In a move that brings Slovak legislation closer to that of many European Union member states, the Slovak government May 16 approved a draft of a long-awaited Law on Electronic Signatures. The draft would give documents in electronic form - for example, tax declarations filed over the Internet, or electronic business contracts between suppliers and consumers - equal legal status to traditional, printed documents.
However, the cabinet draft, which is expected to go before parliament for approval in September, was immediately attacked by some experts in the information technology sector for lacking vital safeguards against abuse of electronic 'signatures' - registered codes used by contracting parties that would guarantee the documents and transactions were genuine. The law's opponents said they would propose their own draft.
"The way the government's law is formulated leaves it unsafe. It seems that most of the people who prepared the law were lawyers, who forgot about the important technical parts of the law," said Július Lintner, co-author of the planned alternative proposal and project manager of the Ditec information technology (IT) consulting firm.
Criticism of the cabinet proposal centres on the provision of certificates authenticating the electronic signatures employed by users. Lintner argued that under the cabinet draft, the certificates issued to make the signatures legal would bear an expiry date but not a start date.
Lintner explained that his proposal would give certificates a set validity period, ensuring that firms could not abuse unclear validity dates on their certificates.
"If we didn't have this, a company could enter into a contract using an electronic signature and later break the contract, claiming that the signature was given before they were issued the certificate, rendering the contract invalid. There would be no way of checking the veracity of the claim because there would be no way to prove when a signature's legal status came into being - there would be no proof of the start of validity on the certificates," said Lintner.
But the government has rejected suggestions that the signatures could be misused, insisting their draft had closely followed similar legislation in other European countries.
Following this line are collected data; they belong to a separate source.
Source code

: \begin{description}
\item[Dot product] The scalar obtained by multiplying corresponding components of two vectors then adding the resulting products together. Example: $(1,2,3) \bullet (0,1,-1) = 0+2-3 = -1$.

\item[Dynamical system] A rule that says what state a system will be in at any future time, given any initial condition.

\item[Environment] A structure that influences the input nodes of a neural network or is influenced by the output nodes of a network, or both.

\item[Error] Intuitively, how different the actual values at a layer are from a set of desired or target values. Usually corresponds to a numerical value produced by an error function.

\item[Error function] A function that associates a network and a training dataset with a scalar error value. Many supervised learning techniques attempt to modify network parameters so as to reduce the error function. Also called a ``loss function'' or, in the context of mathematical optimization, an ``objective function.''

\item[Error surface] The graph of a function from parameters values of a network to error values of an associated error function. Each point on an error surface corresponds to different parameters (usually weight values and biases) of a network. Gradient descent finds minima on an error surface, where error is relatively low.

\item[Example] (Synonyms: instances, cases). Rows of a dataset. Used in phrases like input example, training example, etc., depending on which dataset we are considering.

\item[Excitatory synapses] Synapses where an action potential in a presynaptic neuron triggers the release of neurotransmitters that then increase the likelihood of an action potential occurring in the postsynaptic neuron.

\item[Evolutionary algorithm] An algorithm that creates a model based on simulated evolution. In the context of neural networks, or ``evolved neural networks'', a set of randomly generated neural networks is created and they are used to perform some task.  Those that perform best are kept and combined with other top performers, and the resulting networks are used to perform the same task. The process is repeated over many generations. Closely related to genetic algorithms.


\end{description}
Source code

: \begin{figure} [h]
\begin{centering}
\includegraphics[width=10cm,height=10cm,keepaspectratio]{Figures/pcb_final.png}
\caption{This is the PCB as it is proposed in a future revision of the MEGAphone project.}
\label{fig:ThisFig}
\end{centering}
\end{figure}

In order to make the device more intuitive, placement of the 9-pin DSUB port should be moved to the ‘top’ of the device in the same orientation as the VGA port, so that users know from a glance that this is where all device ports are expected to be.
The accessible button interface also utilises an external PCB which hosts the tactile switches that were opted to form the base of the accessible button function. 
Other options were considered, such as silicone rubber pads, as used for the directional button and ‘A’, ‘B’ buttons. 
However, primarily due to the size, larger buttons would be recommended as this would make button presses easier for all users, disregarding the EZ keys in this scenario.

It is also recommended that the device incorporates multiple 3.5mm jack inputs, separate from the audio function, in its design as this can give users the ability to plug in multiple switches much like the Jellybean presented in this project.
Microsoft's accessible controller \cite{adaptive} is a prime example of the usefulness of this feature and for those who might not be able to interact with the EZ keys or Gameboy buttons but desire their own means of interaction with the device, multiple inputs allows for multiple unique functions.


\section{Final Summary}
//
"At this point we don't know of any such threats to safety. In preparing our draft we followed European Union recommendations, and closely studied similar legislation in Austria and the Czech Republic," said Slavomír Beňo, co-author of the government's law.
Importance of the law
Analysts said that problems with the formulation of the draft law had not been entirely unexpected, given the novelty of the legislation, and believed that the 'e-signatures' law eventually accepted by parliament would be a hybrid of the cabinet's proposal and Lintner's draft.
"It's a new and fairly complicated piece of legislation. There are certain holes in it, which people are right to criticise. But we have to remember that this is brand new legislation for Slovakia," said Michal Grajcar, head of electronic banking at the Slovenská sporiteľňa bank.
"The crux of the two proposals are the same, but they differ in the details. The ideal, therefore, would be to increase the quality of the law by having some kind of combination of the two proposals," he added.
The approval of the cabinet draft means Slovakia has nearly caught up with EU member nations on e-signatures. Under an directive from the European Commission, an EU ruling body, all EU countries must have a law on e-signatures passed by June this year. If parliament approves the law according to schedule, Slovakia would be no more than five months later than EU member states on e-signatures.
Attracting investors, business
The law itself has been seen as crucial to boosting business-to-business activities in Slovakia, and attracting more foreign investors into the country.
Under current legislation, electronic signatures are already used in business-to-business transactions where a prior contract has been signed between two entities allowing for this. However, by giving e-signatures full legal status, all transactions, from contracts between firms to banking, could be inked using electronic rather than hand-written signatures.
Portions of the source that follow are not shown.